# Re: On writing negative zero - with or without sign

James Giles writes:

But

Z = (Y - X)/A

and

Z = Y/A - X/A

are algebraically equivalent. Suppose (Y - X)/A underflows, but
neither Y/A or X/A underflows, and the sign bit wouldn't be set
for the difference.

If you expect algebraic equivalence to result in computational
equivalence you're *really* clueless about numerical computing.

Isn't the processor free to do that? You recently gave the example
of SQRT(X*X) being replaced by the equivalent ABS(X).

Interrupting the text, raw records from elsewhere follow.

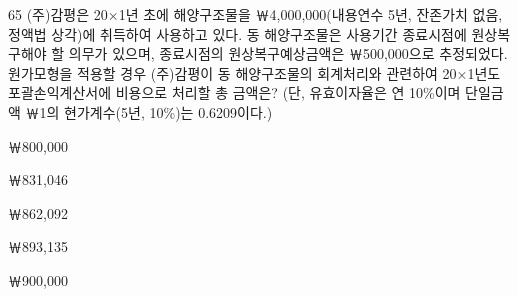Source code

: \begin{question}{65}
(주)감평은 20×1년 초에 해양구조물을 ￦4,000,000(내용연수 5년, 잔존가치 없음, 정액법 상각)에 취득하여 사용하고 있다. 동 해양구조물은 사용기간 종료시점에 원상복구해야 할 의무가 있으며, 종료시점의 원상복구예상금액은 ￦500,000으로 추정되었다. 원가모형을 적용할 경우 (주)감평이 동 해양구조물의 회계처리와 관련하여 20×1년도 포괄손익계산서에 비용으로 처리할 총 금액은? (단, 유효이자율은 연 10\%이며 단일금액 ￦1의 현가계수(5년, 10\%)는 0.6209이다.)
\begin{choices}
  \item ￦800,000
  \item ￦831,046
  \item ￦862,092
  \item ￦893,135
  \item ￦900,000
\end{choices}
\end{question}
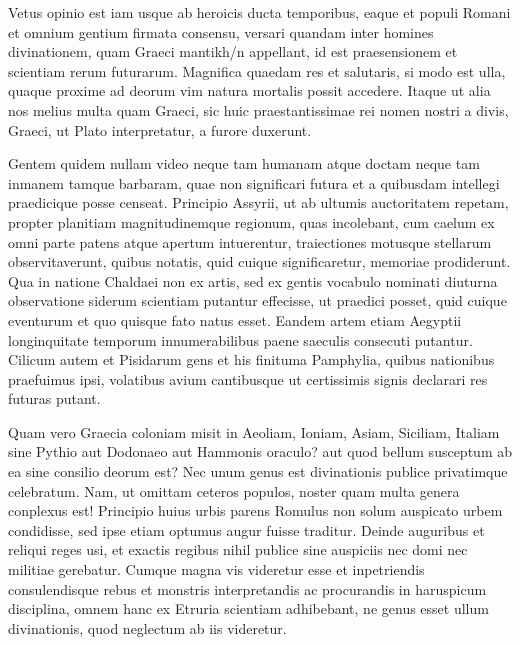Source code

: 
 Vetus opinio est iam usque ab heroicis ducta temporibus, eaque et populi Romani et omnium gentium firmata consensu, versari quandam inter homines divinationem, quam Graeci mantikh/n appellant, id est praesensionem et scientiam rerum futurarum. Magnifica quaedam res et salutaris, si modo est ulla, quaque proxime ad deorum vim natura mortalis possit accedere. Itaque ut alia nos melius multa quam Graeci, sic huic praestantissimae rei nomen nostri a divis, Graeci, ut Plato interpretatur, a furore duxerunt.

 Gentem quidem nullam video neque tam humanam atque doctam neque tam inmanem tamque barbaram, quae non significari futura et a quibusdam intellegi praedicique posse censeat. Principio Assyrii, ut ab ultumis auctoritatem repetam, propter planitiam magnitudinemque regionum, quas incolebant, cum caelum ex omni parte patens atque apertum intuerentur, traiectiones motusque stellarum observitaverunt, quibus notatis, quid cuique significaretur, memoriae prodiderunt. Qua in natione Chaldaei non ex artis, sed ex gentis vocabulo nominati diuturna observatione siderum scientiam putantur effecisse, ut praedici posset, quid cuique eventurum et quo quisque fato natus esset. Eandem artem etiam Aegyptii longinquitate temporum innumerabilibus paene saeculis consecuti putantur. Cilicum autem et Pisidarum gens et his finituma Pamphylia, quibus nationibus praefuimus ipsi, volatibus avium cantibusque ut certissimis signis declarari res futuras putant.

 Quam vero Graecia coloniam misit in Aeoliam, Ioniam, Asiam, Siciliam, Italiam sine Pythio aut Dodonaeo aut Hammonis oraculo? aut quod bellum susceptum ab ea sine consilio deorum est? Nec unum genus est divinationis publice privatimque celebratum. Nam, ut omittam ceteros populos, noster quam multa genera conplexus est! Principio huius urbis parens Romulus non solum auspicato urbem condidisse, sed ipse etiam optumus augur fuisse traditur. Deinde auguribus et reliqui reges usi, et exactis regibus nihil publice sine auspiciis nec domi nec militiae gerebatur. Cumque magna vis videretur esse et inpetriendis consulendisque rebus et monstris interpretandis ac procurandis in haruspicum disciplina, omnem hanc ex Etruria scientiam adhibebant, ne genus esset ullum divinationis, quod neglectum ab iis videretur.

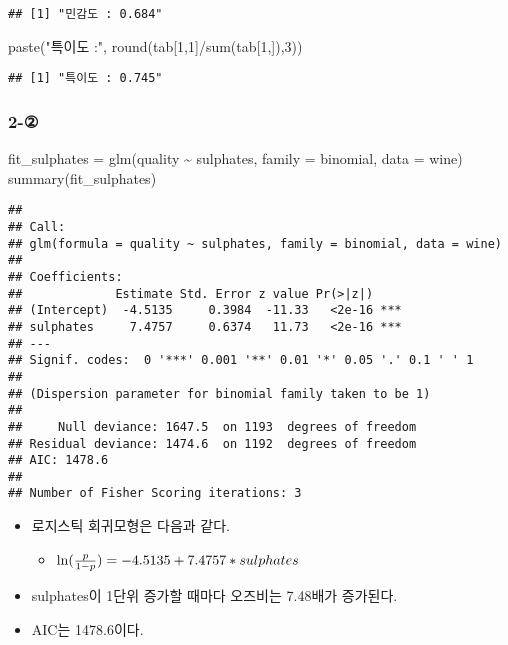 \documentclass[
]{article}
\newenvironment{Shaded}{\begin{snugshade}}{\end{snugshade}}
\newcommand{\AttributeTok}[1]{\textcolor[rgb]{0.77,0.63,0.00}{#1}}
\newcommand{\DecValTok}[1]{\textcolor[rgb]{0.00,0.00,0.81}{#1}}
\newcommand{\FunctionTok}[1]{\textcolor[rgb]{0.00,0.00,0.00}{#1}}
\newcommand{\NormalTok}[1]{#1}
\newcommand{\OtherTok}[1]{\textcolor[rgb]{0.56,0.35,0.01}{#1}}
\newcommand{\SpecialCharTok}[1]{\textcolor[rgb]{0.00,0.00,0.00}{#1}}
\newcommand{\StringTok}[1]{\textcolor[rgb]{0.31,0.60,0.02}{#1}}
\providecommand{\tightlist}{%
  \setlength{\itemsep}{0pt}\setlength{\parskip}{0pt}}
\begin{document}
\begin{verbatim}
## [1] "민감도 : 0.684"
\end{verbatim}

\begin{Shaded}
\begin{Highlighting}[]
\FunctionTok{paste}\NormalTok{(}\StringTok{"특이도 :"}\NormalTok{, }\FunctionTok{round}\NormalTok{(tab[}\DecValTok{1}\NormalTok{,}\DecValTok{1}\NormalTok{]}\SpecialCharTok{/}\FunctionTok{sum}\NormalTok{(tab[}\DecValTok{1}\NormalTok{,]),}\DecValTok{3}\NormalTok{))}
\end{Highlighting}
\end{Shaded}

\begin{verbatim}
## [1] "특이도 : 0.745"
\end{verbatim}

\hypertarget{section-3}{%
\subsubsection{2-②}\label{section-3}}

\begin{Shaded}
\begin{Highlighting}[]
\NormalTok{fit\_sulphates }\OtherTok{=} \FunctionTok{glm}\NormalTok{(quality }\SpecialCharTok{\textasciitilde{}}\NormalTok{ sulphates, }\AttributeTok{family =}\NormalTok{ binomial, }\AttributeTok{data =}\NormalTok{ wine)}
\FunctionTok{summary}\NormalTok{(fit\_sulphates)}
\end{Highlighting}
\end{Shaded}

\begin{verbatim}
## 
## Call:
## glm(formula = quality ~ sulphates, family = binomial, data = wine)
## 
## Coefficients:
##             Estimate Std. Error z value Pr(>|z|)    
## (Intercept)  -4.5135     0.3984  -11.33   <2e-16 ***
## sulphates     7.4757     0.6374   11.73   <2e-16 ***
## ---
## Signif. codes:  0 '***' 0.001 '**' 0.01 '*' 0.05 '.' 0.1 ' ' 1
## 
## (Dispersion parameter for binomial family taken to be 1)
## 
##     Null deviance: 1647.5  on 1193  degrees of freedom
## Residual deviance: 1474.6  on 1192  degrees of freedom
## AIC: 1478.6
## 
## Number of Fisher Scoring iterations: 3
\end{verbatim}

\begin{itemize}
\tightlist
\item
  로지스틱 회귀모형은 다음과 같다.

  \begin{itemize}
  \tightlist
  \item
    \(\ln({p \over 1-p}) = -4.5135 + 7.4757 * sulphates\)
  \end{itemize}
\item
  sulphates이 1단위 증가할 때마다 오즈비는 7.48배가 증가된다.
\item
  AIC는 1478.6이다.
\end{itemize}
\end{document}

No float arithemetic always obeys the distributive or associative
rules. Fact of life. Live with it.

Assuming both the above result with a zero value of Z (of some
sign), they'll compare equal. That's more than you've any right
to expect.

You've raised yet another interesting concept: equality. Is a
negative zero equal to a positive zero?

Then the *actual* difference is approximately the same magnitude
as the error in the least accurately calculated of the two operands.
For nearly all calculations that's a lots bigger than zero.

You're assuming that the numbers are calculated. I had previously
given an example in which the numbers being differenced were
assigned, not calculated (or manipulated, to use my previous term).

And you *know* those assigned values are *infinitely* accurate?

I expect that two variables initialized to the same value will have
the same internal representation. That is

X = 1.0
Y = 1.0

X and Y better have the same internal representation. When you
difference them, I consider that to be an exact zero.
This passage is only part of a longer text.